TASK REQUIREMENTS: Find the line with "The questions below" in the entries below, then reproduce it and every line after it down to and including the line with "2. Disabato discusses", exactly.
+--
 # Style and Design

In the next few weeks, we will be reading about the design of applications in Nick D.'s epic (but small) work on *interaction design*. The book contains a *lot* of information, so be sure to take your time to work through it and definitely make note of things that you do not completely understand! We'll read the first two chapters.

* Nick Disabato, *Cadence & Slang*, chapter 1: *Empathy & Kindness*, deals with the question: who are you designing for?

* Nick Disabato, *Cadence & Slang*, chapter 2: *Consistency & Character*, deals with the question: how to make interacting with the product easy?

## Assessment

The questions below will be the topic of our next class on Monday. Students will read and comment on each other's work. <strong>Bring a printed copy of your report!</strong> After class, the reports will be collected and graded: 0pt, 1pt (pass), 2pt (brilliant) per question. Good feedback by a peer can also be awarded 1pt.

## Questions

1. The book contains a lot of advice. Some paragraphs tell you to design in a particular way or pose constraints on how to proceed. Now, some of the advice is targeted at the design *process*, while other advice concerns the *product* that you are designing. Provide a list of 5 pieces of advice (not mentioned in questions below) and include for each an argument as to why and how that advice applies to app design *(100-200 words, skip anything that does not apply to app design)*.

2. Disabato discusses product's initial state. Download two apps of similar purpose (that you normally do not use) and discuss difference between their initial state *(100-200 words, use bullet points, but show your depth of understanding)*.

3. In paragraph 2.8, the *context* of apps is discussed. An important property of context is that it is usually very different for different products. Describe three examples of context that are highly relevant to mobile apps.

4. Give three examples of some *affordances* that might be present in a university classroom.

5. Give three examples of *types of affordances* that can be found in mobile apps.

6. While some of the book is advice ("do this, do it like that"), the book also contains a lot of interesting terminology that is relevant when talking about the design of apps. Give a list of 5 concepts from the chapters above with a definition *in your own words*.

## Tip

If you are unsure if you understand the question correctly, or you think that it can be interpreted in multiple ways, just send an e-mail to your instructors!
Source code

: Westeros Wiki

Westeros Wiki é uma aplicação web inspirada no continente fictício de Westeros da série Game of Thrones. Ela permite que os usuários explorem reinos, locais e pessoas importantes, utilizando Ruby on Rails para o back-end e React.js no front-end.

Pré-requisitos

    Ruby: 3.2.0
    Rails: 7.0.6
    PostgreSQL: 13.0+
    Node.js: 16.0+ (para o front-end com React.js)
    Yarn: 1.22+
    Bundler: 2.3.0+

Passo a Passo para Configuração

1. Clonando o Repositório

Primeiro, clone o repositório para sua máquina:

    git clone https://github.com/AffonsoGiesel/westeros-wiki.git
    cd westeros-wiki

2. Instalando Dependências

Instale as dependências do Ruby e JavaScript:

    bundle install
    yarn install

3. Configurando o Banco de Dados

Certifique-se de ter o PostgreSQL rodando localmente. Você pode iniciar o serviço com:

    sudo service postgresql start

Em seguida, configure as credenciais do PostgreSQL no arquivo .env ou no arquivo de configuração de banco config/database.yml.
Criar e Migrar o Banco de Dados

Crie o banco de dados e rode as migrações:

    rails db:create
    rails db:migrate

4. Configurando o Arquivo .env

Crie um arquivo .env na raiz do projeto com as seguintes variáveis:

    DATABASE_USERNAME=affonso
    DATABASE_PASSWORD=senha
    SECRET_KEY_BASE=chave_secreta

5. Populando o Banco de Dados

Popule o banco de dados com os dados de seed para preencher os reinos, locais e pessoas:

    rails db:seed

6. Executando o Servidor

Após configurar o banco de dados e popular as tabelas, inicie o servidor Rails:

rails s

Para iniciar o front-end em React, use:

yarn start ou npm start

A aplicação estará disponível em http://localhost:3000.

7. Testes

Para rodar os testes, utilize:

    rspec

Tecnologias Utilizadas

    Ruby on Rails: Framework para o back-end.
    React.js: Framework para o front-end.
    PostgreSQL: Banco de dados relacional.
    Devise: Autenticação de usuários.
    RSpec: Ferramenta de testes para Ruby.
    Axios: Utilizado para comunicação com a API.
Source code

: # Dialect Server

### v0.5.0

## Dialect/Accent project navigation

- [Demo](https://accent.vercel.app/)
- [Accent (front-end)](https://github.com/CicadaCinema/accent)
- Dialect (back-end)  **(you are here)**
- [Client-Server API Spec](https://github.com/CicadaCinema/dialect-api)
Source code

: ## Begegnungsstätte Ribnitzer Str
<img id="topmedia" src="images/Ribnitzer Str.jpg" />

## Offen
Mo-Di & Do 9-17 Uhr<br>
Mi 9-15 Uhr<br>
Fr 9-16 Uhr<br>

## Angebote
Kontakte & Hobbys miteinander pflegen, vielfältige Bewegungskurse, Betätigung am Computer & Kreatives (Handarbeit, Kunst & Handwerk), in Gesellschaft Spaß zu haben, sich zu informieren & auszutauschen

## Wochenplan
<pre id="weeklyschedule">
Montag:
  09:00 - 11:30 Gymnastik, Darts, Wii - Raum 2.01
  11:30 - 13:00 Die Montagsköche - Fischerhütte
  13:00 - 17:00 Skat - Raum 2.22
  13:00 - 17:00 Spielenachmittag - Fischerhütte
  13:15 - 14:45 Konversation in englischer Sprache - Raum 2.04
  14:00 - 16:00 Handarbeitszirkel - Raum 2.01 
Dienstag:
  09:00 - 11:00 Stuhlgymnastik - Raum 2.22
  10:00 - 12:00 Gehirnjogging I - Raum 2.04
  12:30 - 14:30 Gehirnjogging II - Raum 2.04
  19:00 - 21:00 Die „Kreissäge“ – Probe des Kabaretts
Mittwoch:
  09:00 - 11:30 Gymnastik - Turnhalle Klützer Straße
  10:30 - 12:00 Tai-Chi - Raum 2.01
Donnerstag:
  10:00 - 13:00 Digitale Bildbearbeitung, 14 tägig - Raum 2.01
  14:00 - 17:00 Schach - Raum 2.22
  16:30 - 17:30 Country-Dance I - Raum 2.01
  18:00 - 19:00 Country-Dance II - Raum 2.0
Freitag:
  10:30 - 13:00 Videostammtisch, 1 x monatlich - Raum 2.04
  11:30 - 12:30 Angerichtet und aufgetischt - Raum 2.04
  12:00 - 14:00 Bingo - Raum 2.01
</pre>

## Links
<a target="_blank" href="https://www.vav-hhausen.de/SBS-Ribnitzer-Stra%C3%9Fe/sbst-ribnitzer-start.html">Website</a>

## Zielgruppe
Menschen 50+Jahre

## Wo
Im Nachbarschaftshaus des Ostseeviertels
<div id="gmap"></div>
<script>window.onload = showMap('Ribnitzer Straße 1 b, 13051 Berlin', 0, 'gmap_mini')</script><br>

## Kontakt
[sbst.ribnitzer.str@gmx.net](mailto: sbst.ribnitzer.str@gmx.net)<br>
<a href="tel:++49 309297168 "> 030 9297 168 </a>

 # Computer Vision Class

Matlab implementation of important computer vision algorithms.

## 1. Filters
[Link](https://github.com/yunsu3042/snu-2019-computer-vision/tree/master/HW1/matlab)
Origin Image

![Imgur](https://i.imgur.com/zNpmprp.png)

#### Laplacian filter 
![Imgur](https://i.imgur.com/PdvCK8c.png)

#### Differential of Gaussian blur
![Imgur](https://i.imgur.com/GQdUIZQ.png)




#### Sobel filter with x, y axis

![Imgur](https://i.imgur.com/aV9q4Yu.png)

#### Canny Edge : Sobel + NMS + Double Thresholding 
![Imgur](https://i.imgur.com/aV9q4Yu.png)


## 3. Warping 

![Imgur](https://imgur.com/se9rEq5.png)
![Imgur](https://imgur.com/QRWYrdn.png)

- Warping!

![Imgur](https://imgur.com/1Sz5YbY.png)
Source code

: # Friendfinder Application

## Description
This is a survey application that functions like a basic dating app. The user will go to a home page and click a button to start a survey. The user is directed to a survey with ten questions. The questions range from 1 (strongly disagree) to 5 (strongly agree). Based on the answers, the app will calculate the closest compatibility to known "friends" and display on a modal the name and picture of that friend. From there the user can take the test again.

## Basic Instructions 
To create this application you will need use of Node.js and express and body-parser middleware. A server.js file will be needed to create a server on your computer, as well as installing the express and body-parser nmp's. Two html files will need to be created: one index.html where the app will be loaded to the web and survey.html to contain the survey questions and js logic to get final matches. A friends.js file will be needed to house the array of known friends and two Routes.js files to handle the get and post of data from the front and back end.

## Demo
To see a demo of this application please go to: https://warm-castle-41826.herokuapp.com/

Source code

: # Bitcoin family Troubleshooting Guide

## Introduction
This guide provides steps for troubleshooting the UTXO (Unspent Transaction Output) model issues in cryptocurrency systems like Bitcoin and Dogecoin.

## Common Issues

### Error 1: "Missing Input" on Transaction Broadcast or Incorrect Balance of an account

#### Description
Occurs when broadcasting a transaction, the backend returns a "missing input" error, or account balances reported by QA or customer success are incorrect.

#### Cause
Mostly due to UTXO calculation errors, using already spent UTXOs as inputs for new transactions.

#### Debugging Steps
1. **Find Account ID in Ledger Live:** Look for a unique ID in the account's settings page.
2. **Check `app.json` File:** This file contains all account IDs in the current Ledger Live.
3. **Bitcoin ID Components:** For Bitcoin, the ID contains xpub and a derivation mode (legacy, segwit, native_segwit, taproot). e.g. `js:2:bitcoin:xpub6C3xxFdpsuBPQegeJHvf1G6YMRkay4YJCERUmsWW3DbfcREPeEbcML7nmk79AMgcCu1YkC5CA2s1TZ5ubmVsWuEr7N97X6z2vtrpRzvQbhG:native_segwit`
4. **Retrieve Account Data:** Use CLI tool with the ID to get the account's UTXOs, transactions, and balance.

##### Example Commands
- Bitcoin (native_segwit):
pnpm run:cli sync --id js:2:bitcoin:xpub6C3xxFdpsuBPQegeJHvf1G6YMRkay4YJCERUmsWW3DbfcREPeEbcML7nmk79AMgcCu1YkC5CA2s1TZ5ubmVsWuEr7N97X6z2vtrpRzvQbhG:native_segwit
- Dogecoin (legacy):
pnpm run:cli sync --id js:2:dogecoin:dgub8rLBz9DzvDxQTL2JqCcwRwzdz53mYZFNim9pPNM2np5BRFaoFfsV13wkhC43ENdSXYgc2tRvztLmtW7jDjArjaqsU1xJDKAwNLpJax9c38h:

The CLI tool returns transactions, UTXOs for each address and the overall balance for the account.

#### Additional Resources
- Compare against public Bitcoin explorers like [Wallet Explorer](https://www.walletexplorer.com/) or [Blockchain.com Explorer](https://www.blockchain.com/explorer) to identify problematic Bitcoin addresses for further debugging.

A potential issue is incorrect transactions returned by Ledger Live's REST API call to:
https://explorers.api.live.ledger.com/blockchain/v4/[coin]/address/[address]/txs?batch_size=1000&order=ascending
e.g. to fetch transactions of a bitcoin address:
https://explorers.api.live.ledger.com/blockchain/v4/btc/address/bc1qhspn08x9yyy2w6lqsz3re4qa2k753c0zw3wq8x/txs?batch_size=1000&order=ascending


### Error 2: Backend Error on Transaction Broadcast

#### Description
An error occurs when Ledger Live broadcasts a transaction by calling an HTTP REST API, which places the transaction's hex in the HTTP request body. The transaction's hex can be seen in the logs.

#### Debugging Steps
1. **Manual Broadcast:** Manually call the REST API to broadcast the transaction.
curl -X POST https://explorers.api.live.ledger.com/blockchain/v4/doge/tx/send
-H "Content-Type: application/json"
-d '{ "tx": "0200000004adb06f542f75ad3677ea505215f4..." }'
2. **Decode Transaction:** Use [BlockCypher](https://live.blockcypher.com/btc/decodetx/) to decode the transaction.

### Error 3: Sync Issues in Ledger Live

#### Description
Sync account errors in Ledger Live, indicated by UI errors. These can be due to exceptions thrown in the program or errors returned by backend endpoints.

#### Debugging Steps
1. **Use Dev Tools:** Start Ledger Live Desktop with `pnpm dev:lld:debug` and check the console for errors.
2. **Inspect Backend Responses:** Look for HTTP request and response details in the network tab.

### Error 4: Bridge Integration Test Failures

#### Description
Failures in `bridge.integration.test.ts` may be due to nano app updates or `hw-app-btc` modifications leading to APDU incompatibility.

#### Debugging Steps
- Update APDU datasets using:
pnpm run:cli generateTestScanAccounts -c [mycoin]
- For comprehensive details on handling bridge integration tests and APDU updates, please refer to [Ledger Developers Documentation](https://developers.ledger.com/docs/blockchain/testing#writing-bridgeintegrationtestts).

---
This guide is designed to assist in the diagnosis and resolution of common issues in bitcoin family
+--
SOLUTION:
The questions below will be the topic of our next class on Monday. Students will read and comment on each other's work. <strong>Bring a printed copy of your report!</strong> After class, the reports will be collected and graded: 0pt, 1pt (pass), 2pt (brilliant) per question. Good feedback by a peer can also be awarded 1pt.

## Questions

1. The book contains a lot of advice. Some paragraphs tell you to design in a particular way or pose constraints on how to proceed. Now, some of the advice is targeted at the design *process*, while other advice concerns the *product* that you are designing. Provide a list of 5 pieces of advice (not mentioned in questions below) and include for each an argument as to why and how that advice applies to app design *(100-200 words, skip anything that does not apply to app design)*.

2. Disabato discusses product's initial state. Download two apps of similar purpose (that you normally do not use) and discuss difference between their initial state *(100-200 words, use bullet points, but show your depth of understanding)*.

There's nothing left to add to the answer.